Er bestaat namelijk ook iets als de onaantastbaarheidsvoorwaarde. Daarbij zijn je reserves vrijgesteld van vennootschapsbelastingen zolang je ze niet uitkeert of vermengt met belastbare reserves.
Als je oudere belastingvrije reserves daarna uitkeert, bijvoorbeeld als dividend, krijg je een gunstig belastingtarief van 15%.
Je krijgt zelfs een gunsttarief van 10% door te investeren in hetzelfde jaar waarin je het bedrag uitkeerde. Daarbij moet je investering voldoen aan de volgende voorwaarden:
- Je investeert in materiële of immateriële vaste activa, uitgezonderd personenwagens, auto’s voor dubbel gebruik en lichte vrachtauto’s.

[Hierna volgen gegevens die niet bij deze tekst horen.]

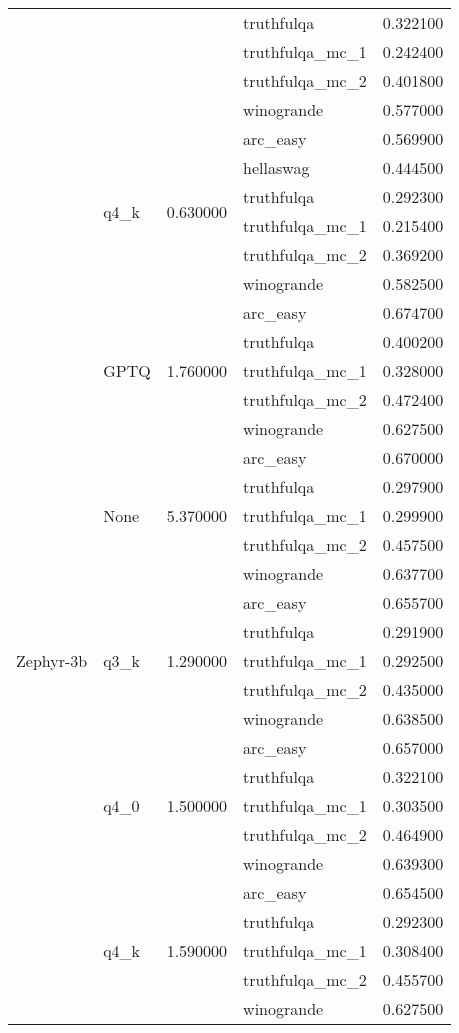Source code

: \begin{tabular}{lllll}
 &  &  & truthfulqa & 0.322100 \\
 &  &  & truthfulqa\_mc\_1 & 0.242400 \\
 &  &  & truthfulqa\_mc\_2 & 0.401800 \\
 &  &  & winogrande & 0.577000 \\
\cline{2-5} \cline{3-5}
 & \multirow[t]{6}{*}{q4\_k} & \multirow[t]{6}{*}{0.630000} & arc\_easy & 0.569900 \\
 &  &  & hellaswag & 0.444500 \\
 &  &  & truthfulqa & 0.292300 \\
 &  &  & truthfulqa\_mc\_1 & 0.215400 \\
 &  &  & truthfulqa\_mc\_2 & 0.369200 \\
 &  &  & winogrande & 0.582500 \\
\cline{1-5} \cline{2-5} \cline{3-5}
\multirow[t]{25}{*}{Zephyr-3b} & \multirow[t]{5}{*}{GPTQ} & \multirow[t]{5}{*}{1.760000} & arc\_easy & 0.674700 \\
 &  &  & truthfulqa & 0.400200 \\
 &  &  & truthfulqa\_mc\_1 & 0.328000 \\
 &  &  & truthfulqa\_mc\_2 & 0.472400 \\
 &  &  & winogrande & 0.627500 \\
\cline{2-5} \cline{3-5}
 & \multirow[t]{5}{*}{None} & \multirow[t]{5}{*}{5.370000} & arc\_easy & 0.670000 \\
 &  &  & truthfulqa & 0.297900 \\
 &  &  & truthfulqa\_mc\_1 & 0.299900 \\
 &  &  & truthfulqa\_mc\_2 & 0.457500 \\
 &  &  & winogrande & 0.637700 \\
\cline{2-5} \cline{3-5}
 & \multirow[t]{5}{*}{q3\_k} & \multirow[t]{5}{*}{1.290000} & arc\_easy & 0.655700 \\
 &  &  & truthfulqa & 0.291900 \\
 &  &  & truthfulqa\_mc\_1 & 0.292500 \\
 &  &  & truthfulqa\_mc\_2 & 0.435000 \\
 &  &  & winogrande & 0.638500 \\
\cline{2-5} \cline{3-5}
 & \multirow[t]{5}{*}{q4\_0} & \multirow[t]{5}{*}{1.500000} & arc\_easy & 0.657000 \\
 &  &  & truthfulqa & 0.322100 \\
 &  &  & truthfulqa\_mc\_1 & 0.303500 \\
 &  &  & truthfulqa\_mc\_2 & 0.464900 \\
 &  &  & winogrande & 0.639300 \\
\cline{2-5} \cline{3-5}
 & \multirow[t]{5}{*}{q4\_k} & \multirow[t]{5}{*}{1.590000} & arc\_easy & 0.654500 \\
 &  &  & truthfulqa & 0.292300 \\
 &  &  & truthfulqa\_mc\_1 & 0.308400 \\
 &  &  & truthfulqa\_mc\_2 & 0.455700 \\
 &  &  & winogrande & 0.627500 \\
\cline{1-5} \cline{2-5} \cline{3-5}
\bottomrule
\end{tabular}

- Je investering is afschrijfbaar.
- De overheid kan je investering niet als herbelegging zien als gespreide belasting en vrijstelling van meerwaarden op bedrijfsvoertuigen.
Voorafbetalingen & boetes
Elke belastingplichtige kan ervoor kiezen voorafbetalingen te doen om belastingvermindering te krijgen, een voorschot op de geschatte belastingen die je dat jaar moet betalen. Eenmanszaken, vennootschappen en bijberoepers krijgen elk een eigen set regels om aan te voldoen.
Een kort overzicht:
Werknemer en eenmanszaak in bijberoep |
|
Eenmanszaak in hoofdberoep |
|
Vennootschappen |
|
Met voorafbetalingen bespaar je jezelf ook het risico op sancties voor laattijdige, onvolledige of wanbetaling. De bedragen lopen namelijk snel hoog op:
- Proportionele boetes: verhoging van 10% tot 200% van het te betalen bedrag voor laattijdige, onvolledige of niet-betaling.
- Niet-proportionele boetes: € 50 tot € 1.250 bij alle overtredingen in het WIB 92.
Gemeentebelasting
Tot slot betaal je naast je personenbelastingen en mogelijke vennootschapsbelastingen ook andere belastingen.

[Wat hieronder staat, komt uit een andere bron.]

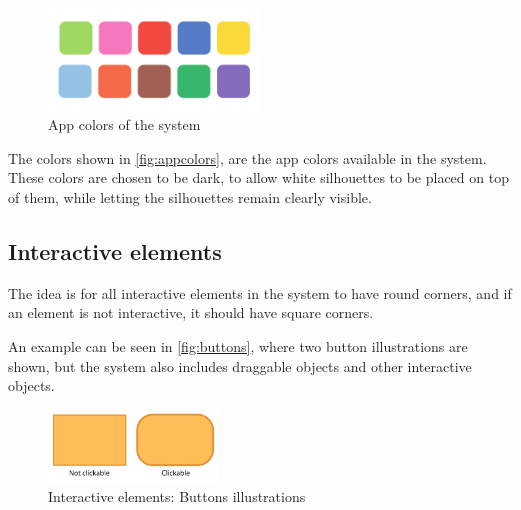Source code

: \begin{figure}[h!]
	\centering
	\includegraphics[width=0.5\textwidth]{gfx/app_colors.pdf}
	\caption{App colors of the \giraf[] system}
	\label{fig:appcolors}
\end{figure}

The colors shown in \autoref{fig:appcolors}, are the app colors available in the \giraf[] system.
These colors are chosen to be dark, to allow white silhouettes to be placed on top of them, while letting the silhouettes remain clearly visible.

\subsection*{Interactive elements}
\label{design:button_design}

The idea is for all interactive elements in the \giraf[] system to have round corners, and if an element is not interactive, it should have square corners.

An example can be seen in \autoref{fig:buttons}, where two button illustrations are shown, but the system also includes draggable objects and other interactive objects.

\begin{figure}[h!]
	\centering
	\includegraphics[width=0.4\textwidth]{gfx/buttons.pdf}
	\caption{Interactive elements: Buttons illustrations}
	\label{fig:buttons}
\end{figure}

- Gemeentebelastingen voor gemeentelijke diensten en infrastructuur. De gemeente of stad waar je woont, bepaalt de tarieven.
- Onroerende voorheffing: gewestbelasting op het kadastraal inkomen van onroerende goederen.
- Opcentiemen op de onroerende voorheffing: lokale verhoging van je onroerende voorheffing. Het bedrag gaat naar je gemeente.